Resolution By Seneca Falls Town Supervisor To End Women's Hall of Fame Funding Fails
ROCHESTER, NY (WXXI) - A resolution to end funding for the Women's Hall of Fame if Jane Fonda was inducted failed to pass a Seneca Falls Town board meeting Tuesday night. But that was only after over an hour of passionate debate between Hall supporters and Vietnam Veterans on the actresses actions in the 1970's.
Last week Town Supervisor Greg Lazzaro proposed a resolution, which would end town financial donations for events associated with the Hall, because of Fonda’s nomination.
Vern Brewer was one of the many Vietnam Veterans who were at the meeting to protest the nomination of Fonda. They say seeing her travels to North Vietnam during the war were disrespectful, and says the hall should honor more women connected to the war.
"I’m here basically today to ask these feminists why they don’t care about the mothers, the daughters of the dead. “
Brewer was standing with Ken Lisk, a fellow veteran who called Fonda a “war mongerer.”
"I watched her in North Vietnam when I was in South Vietnam; it was not a good picture.”
But there were supporters of the hall as well, many who said the town doesn’t have a place to decide who does or doesn’t get inducted.
Susan Souhan from Seneca Falls supports the hall of fame.
"I am here also to support our veteran’s because they fought in a war that most people did not like but they did what their government told them to.

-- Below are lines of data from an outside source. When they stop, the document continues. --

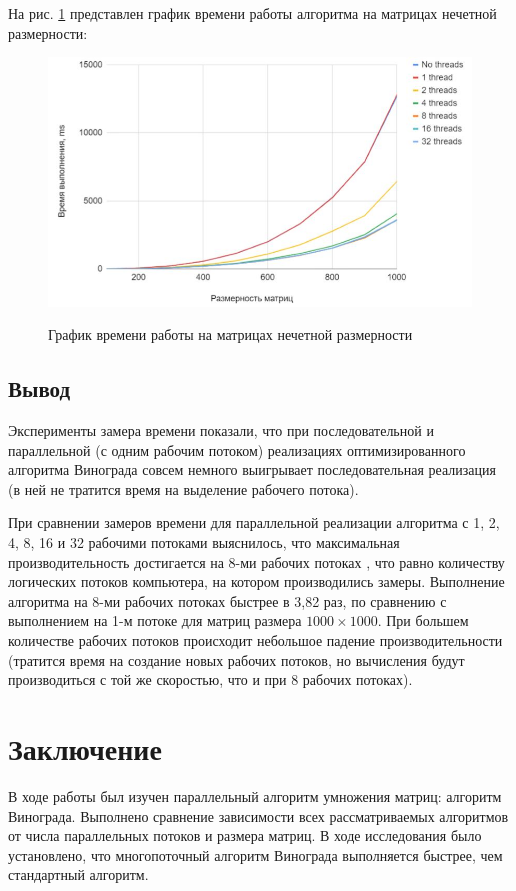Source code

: \documentclass[12pt]{report}
\begin{document}
	\newpage
	На рис. \ref{nechet} представлен график времени работы алгоритма на матрицах нечетной размерности:
	
	\begin{figure}[H]
        	\begin{center}
        		{\includegraphics[scale = 0.8]{diag_nechet2}}
        		\caption{График времени работы на матрицах нечетной размерности}
        		\label{nechet}
        	\end{center}
        \end{figure}
        
 

\section{Вывод}

Эксперименты замера времени показали, что при последовательной и параллельной (с одним рабочим потоком) реализациях оптимизированного алгоритма Винограда совсем немного выигрывает последовательная реализация (в ней не тратится время на выделение рабочего потока).
       
        При сравнении замеров времени для параллельной реализации алгоритма с 1, 2, 4, 8, 16 и 32 рабочими потоками выяснилось, что максимальная производительность достигается на 8-ми рабочих потоках , что равно количеству логических потоков компьютера, на котором производились замеры. Выполнение алгоритма на 8-ми рабочих потоках быстрее в 3,82 раз, по сравнению с выполнением на 1-м потоке для матриц размера $1000 \times 1000$. При большем количестве рабочих потоков происходит небольшое падение производительности (тратится время на создание новых рабочих потоков, но вычисления будут производиться с той же скоростью, что и при 8 рабочих потоках).





\chapter*{Заключение}
В ходе работы был изучен параллельный алгоритм умножения матриц: алгоритм Винограда. Выполнено сравнение зависимости всех рассматриваемых алгоритмов от числа параллельных потоков и размера матриц. В ходе исследования было установлено, что многопоточный алгоритм Винограда выполняется быстрее, чем стандартный алгоритм.
\end{document}
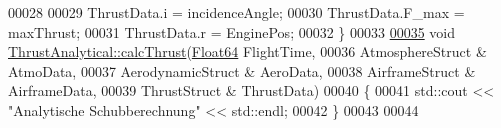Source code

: \begin{DoxyCode}
00028 
00029     ThrustData.i = incidenceAngle;
00030     ThrustData.F\_max = maxThrust;
00031     ThrustData.r = EnginePos;
00032 \}
00033 
\hyperlink{group___engine_a521b775b57dc2324f09496efb8b12452}{00035} \textcolor{keywordtype}{void} \hyperlink{group___engine_a521b775b57dc2324f09496efb8b12452}{ThrustAnalytical::calcThrust}(\hyperlink{group___tools_ga3f1431cb9f76da10f59246d1d743dc2c}{Float64} FlightTime,
00036                                   AtmosphereStruct & AtmoData,
00037                                   AerodynamicStruct & AeroData,
00038                                   AirframeStruct & AirframeData,
00039                                   ThrustStruct & ThrustData)
00040 \{
00041     std::cout << \textcolor{stringliteral}{"Analytische Schubberechnung"} << std::endl;
00042 \}
00043 
00044 
\end{DoxyCode}
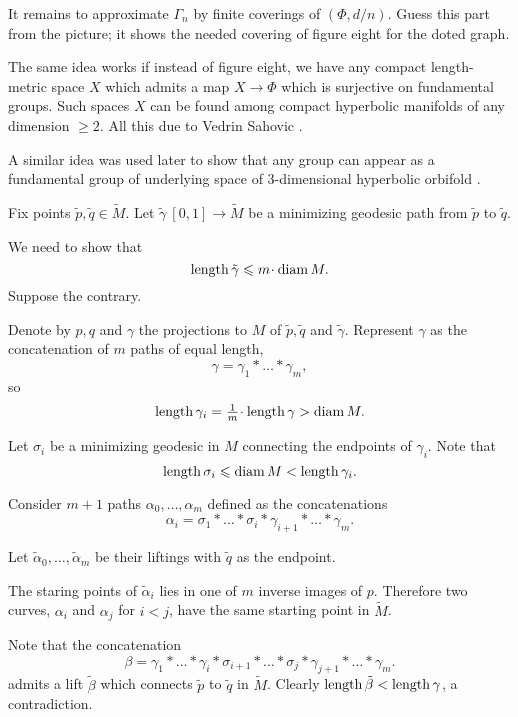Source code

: It remains to approximate $\Gamma_n$ by finite coverings of $(\Phi,d/n)$.
Guess this part from the picture; 
it shows the needed covering of figure eight for the doted graph.\qeds


The same idea works if instead of figure eight, we have any compact length-metric space $X$ which admits a map $X\to\Phi$
which is surjective on fundamental groups.
Such spaces $X$ can be found among compact hyperbolic manifolds of any dimension $\ge 2$.
All this due to Vedrin Sahovic \cite[see][]{sahovic}.

A similar idea was used later to show that any group can appear as a fundamental group of underlying space of 3-dimensional hyperbolic orbifold \cite[see][]{panov-petrunin-telescopic}.





Fix points $\tilde p,\tilde q\in\tilde M$.
Let  
$\tilde\gamma\:[0,1]\to \tilde M$ be a minimizing geodesic path from $\tilde p$ to $\tilde q$. 

We need to show that 
\[\length \tilde\gamma\le m\cdot \diam M.\]
Suppose the contrary.

Denote by $p,q$ and $\gamma$ the projections to $M$ of $\tilde p,\tilde q$ and $\tilde \gamma$. 
Represent $\gamma$
as the concatenation of $m$ paths of equal length,
\[\gamma=\gamma_1{*}\dots{*}\gamma_m,\] 
so
\[\length\gamma_i=\tfrac{1}m\cdot\length\gamma>\diam M.\] 

Let $\sigma_i$ be a minimizing geodesic in $M$ connecting the endpoints of $\gamma_i$. 
Note that 
\[\operatorname{\rm length}\sigma_i\leqslant \operatorname{\rm diam}\nolimits M< \operatorname{\rm length}\gamma_i.\] 

Consider $m+1$ paths $\alpha_0,\dots,\alpha_m$ defined as the concatenations 
\[\alpha_i=\sigma_1{*}\dots{*}\sigma_i{*}\gamma_{i+1}{*}\dots{*}\gamma_m.\]

Let $\tilde\alpha_0,\dots,\tilde\alpha_m$ be their liftings
with $\tilde q$ as the endpoint.

The staring points of $\tilde\alpha_i$ lies in one of $m$ inverse images of $p$. 
Therefore two curves, $\alpha_i$ and $\alpha_j$ for $i<j$, 
have the same starting point in $\tilde M$.

Note that the concatenation
\[\beta=\gamma_1{*}\dots{*}\gamma_i{*}\sigma_{i+1}{*}\dots{*}\sigma_j{*}\gamma_{j+1}{*}\dots{*}\gamma_m.\]
admits a lift $\tilde\beta$ 
which connects $\tilde p$ to $\tilde q$ in $\tilde M$.
Clearly $\operatorname{\rm length} \tilde\beta<\operatorname{\rm length} \gamma$, a contradiction.
\qeds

And I have nothing against the vets, I just think what our town supervisor has done is unfair to the hall. “
Jill Byington, holding a sign of support says the hall of fame is “A place for the world, it’s not a place for just this town."
In the end, the resolution failed with three votes against it, one vote by the town supervisor in favor, and one board member who opted not to vote.
Former President of the Hall Betty Brayer said she was relieved, but says the meeting just showed a need for more communication between the hall and the town.
"There’s a lot of history and emotion in the room, and one of the things that struck me was how much dialogue is missing."